◆ **About this exercise**: Look for the string "texttt" in the data below, and copy each line that holds it.

◆ **Task inputs**:
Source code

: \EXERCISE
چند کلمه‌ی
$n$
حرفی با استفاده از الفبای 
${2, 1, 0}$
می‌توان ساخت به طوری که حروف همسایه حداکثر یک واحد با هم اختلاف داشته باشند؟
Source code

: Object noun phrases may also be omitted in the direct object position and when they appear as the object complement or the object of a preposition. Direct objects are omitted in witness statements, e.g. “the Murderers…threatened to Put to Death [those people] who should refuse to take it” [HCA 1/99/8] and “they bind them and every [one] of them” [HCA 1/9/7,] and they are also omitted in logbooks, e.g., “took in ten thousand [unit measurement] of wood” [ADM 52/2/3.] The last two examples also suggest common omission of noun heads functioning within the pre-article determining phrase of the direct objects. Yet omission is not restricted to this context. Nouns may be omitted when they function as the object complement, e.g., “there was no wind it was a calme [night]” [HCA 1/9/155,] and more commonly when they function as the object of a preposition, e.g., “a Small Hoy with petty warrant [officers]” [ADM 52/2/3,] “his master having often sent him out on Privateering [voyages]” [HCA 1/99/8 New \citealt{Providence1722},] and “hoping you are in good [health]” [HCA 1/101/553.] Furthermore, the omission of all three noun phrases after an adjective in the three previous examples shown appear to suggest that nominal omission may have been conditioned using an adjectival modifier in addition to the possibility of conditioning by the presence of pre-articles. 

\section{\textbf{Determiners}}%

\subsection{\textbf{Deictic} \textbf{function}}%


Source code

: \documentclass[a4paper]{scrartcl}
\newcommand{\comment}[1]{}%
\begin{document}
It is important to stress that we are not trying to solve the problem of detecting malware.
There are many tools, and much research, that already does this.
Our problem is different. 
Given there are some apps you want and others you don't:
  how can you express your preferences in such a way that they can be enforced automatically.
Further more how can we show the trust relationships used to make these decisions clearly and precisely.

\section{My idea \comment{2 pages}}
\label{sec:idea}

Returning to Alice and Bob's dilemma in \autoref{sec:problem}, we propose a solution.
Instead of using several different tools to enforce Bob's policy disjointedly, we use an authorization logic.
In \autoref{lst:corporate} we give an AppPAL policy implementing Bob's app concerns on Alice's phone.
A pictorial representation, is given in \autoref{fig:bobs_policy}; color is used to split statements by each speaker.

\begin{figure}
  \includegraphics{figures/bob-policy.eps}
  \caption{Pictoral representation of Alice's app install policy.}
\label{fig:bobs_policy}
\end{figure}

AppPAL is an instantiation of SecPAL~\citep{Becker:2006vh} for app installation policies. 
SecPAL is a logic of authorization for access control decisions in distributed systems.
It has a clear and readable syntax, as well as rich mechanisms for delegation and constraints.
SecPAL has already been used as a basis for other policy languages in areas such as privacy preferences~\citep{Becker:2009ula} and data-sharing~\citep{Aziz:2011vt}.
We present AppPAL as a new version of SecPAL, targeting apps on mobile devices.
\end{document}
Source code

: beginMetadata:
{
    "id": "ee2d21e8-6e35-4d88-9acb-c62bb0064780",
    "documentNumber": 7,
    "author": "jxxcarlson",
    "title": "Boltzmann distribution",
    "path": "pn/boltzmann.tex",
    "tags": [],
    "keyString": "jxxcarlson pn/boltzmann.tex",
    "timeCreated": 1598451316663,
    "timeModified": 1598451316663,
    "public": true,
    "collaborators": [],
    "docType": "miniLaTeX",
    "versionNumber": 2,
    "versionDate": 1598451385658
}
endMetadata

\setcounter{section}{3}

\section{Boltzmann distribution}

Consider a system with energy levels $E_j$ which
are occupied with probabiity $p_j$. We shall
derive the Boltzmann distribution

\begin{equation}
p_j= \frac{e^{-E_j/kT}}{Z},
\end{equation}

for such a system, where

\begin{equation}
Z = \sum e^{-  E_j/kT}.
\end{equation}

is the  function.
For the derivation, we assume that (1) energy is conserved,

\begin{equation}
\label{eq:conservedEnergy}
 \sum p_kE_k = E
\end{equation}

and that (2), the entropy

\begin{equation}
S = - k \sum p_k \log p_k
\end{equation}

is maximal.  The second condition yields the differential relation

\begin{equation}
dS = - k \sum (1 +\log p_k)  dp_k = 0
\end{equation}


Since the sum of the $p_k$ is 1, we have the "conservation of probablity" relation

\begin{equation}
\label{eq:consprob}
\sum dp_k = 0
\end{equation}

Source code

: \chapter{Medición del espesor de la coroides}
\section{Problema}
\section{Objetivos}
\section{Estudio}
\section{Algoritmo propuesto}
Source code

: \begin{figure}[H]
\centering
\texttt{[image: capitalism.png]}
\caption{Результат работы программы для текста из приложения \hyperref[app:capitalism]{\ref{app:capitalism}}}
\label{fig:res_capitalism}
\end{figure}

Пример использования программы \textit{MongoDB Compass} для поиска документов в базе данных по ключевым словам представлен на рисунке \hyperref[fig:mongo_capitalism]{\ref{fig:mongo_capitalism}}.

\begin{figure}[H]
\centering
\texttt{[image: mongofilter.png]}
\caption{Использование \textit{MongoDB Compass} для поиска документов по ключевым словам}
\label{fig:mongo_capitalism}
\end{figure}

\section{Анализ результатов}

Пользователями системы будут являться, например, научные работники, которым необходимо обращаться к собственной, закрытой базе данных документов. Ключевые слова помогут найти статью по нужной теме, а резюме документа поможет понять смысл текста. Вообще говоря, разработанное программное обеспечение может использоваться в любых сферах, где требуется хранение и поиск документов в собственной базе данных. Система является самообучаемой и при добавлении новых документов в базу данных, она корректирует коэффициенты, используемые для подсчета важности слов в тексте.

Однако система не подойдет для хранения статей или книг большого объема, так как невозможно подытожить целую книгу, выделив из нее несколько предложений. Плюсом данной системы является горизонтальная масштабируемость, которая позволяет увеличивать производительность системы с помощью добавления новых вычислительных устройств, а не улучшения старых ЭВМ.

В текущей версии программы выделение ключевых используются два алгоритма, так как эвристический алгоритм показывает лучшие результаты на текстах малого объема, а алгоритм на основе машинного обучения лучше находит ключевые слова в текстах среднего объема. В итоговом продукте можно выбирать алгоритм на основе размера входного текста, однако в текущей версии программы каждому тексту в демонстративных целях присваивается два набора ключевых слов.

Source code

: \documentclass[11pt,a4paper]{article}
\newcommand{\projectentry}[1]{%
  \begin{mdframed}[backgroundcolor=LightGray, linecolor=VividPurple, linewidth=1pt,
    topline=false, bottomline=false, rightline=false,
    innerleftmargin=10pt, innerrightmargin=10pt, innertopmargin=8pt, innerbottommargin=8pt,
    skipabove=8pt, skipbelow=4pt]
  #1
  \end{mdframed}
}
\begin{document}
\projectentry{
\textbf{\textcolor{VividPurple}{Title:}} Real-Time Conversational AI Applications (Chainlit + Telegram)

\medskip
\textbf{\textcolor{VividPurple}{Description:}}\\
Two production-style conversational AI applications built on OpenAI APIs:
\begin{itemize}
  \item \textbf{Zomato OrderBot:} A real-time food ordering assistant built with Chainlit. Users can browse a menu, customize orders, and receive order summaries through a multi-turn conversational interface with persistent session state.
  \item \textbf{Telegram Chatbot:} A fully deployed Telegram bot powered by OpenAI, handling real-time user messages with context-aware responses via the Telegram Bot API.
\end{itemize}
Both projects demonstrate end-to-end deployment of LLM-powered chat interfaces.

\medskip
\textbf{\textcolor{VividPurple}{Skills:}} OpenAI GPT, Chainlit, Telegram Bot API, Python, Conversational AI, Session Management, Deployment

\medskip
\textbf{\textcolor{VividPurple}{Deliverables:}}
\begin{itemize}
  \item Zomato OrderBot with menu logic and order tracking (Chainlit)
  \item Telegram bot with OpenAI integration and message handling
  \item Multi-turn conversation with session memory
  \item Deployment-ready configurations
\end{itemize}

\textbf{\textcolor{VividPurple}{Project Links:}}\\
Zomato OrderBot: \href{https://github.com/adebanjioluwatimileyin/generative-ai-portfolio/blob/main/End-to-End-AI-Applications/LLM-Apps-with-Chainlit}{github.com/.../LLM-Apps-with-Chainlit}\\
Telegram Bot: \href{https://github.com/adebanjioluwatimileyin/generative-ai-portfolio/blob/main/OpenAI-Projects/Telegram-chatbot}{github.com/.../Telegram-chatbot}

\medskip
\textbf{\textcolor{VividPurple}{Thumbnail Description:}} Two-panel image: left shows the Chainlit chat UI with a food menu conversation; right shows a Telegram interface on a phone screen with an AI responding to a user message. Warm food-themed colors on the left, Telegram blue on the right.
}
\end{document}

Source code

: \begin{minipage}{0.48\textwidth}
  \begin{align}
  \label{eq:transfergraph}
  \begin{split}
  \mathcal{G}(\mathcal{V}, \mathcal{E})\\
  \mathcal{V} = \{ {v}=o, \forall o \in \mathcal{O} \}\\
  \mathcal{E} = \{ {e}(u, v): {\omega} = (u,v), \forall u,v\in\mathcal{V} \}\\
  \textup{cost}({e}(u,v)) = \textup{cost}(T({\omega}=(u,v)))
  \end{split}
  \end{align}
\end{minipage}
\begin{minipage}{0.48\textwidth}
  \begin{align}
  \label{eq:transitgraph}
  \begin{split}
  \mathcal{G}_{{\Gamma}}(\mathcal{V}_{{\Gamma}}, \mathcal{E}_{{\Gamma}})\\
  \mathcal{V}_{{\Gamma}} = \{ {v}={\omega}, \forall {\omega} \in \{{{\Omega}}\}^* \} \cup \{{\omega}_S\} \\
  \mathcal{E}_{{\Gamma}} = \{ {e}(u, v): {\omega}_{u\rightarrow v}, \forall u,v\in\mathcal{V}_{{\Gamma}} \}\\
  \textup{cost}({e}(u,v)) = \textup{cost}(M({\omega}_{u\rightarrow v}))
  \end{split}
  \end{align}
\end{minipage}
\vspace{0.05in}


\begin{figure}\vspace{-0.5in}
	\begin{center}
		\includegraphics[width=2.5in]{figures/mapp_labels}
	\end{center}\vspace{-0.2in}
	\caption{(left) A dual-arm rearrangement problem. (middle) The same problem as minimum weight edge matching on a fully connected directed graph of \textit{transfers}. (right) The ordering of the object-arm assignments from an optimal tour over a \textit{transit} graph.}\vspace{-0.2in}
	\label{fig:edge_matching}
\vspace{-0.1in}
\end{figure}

◆ **Solution**:
\texttt{[image: capitalism.png]}
\texttt{[image: mongofilter.png]}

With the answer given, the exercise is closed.